There’s not really that much to relate. For many years we have had a calendar of cat pictures, one of those where you tear off a sheet a day. Each picture is accompanied by a story about the cat pictured, or a piece of cat lore, or a grooming tip. Very occasionally it is simply a quote, and that’s how I picked this one up.
Hemingway’s fondness for cats is well-documented and he had something like 50, which makes our eight look unambitious. (NB for a change this is a cat puzzle not preceded by the death of one of them. They’ve all had a very good summer.) Many of Hemingway’s cats were polydactyls – with extra toes – and I did wonder about trying to work something of that into the puzzle. But it proved hard enough to get a reasonably long chain of cats. You tend to end up with Abyssinian, or Birman or similar and there aren’t many cats beginning with N. (Having seen a few Norwegian Forest cats at cat shows, I’m not convinced that they aren’t dogs in drag.)

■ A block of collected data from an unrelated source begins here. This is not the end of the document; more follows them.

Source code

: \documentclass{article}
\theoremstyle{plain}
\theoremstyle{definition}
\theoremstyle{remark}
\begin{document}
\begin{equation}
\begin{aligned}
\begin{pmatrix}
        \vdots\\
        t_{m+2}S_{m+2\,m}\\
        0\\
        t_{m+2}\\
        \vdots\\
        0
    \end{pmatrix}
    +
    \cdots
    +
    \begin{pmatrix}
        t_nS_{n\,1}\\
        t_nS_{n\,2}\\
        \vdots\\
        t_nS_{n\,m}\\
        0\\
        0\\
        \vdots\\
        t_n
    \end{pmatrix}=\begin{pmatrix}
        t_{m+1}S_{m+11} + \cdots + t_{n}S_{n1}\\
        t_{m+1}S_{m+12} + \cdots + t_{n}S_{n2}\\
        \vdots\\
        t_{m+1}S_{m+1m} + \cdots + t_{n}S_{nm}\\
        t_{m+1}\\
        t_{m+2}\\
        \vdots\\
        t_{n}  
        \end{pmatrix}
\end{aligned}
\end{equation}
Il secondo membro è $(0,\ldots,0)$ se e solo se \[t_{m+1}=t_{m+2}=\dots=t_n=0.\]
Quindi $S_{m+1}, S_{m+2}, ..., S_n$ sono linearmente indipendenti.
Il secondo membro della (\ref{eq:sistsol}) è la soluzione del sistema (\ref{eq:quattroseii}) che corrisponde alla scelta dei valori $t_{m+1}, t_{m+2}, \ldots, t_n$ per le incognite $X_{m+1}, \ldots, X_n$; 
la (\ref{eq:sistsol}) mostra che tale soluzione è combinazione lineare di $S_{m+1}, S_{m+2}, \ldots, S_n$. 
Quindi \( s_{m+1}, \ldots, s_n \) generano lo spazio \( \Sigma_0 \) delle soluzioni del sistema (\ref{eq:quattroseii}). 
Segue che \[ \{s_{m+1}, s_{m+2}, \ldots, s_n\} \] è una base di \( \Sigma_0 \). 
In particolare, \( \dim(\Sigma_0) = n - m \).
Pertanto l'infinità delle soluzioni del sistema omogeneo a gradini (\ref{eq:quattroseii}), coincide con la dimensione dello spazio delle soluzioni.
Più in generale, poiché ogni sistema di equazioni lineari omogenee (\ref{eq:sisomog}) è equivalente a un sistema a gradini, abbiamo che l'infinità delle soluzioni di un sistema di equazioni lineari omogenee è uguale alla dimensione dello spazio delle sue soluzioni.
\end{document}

Counting up the length of the chain gave the dimensions of the grid – and I was clearly going to be left with at least a single space in the perimeter (if not three, or five, or…); from that the idea of mirror symmetry evolved. Mirror symmetry can be a bit tricky when it comes to the unchecked letters, and I generally find that there are fewer of them. But in a puzzle where the whole perimeter is effectively unchecked that is no bad thing.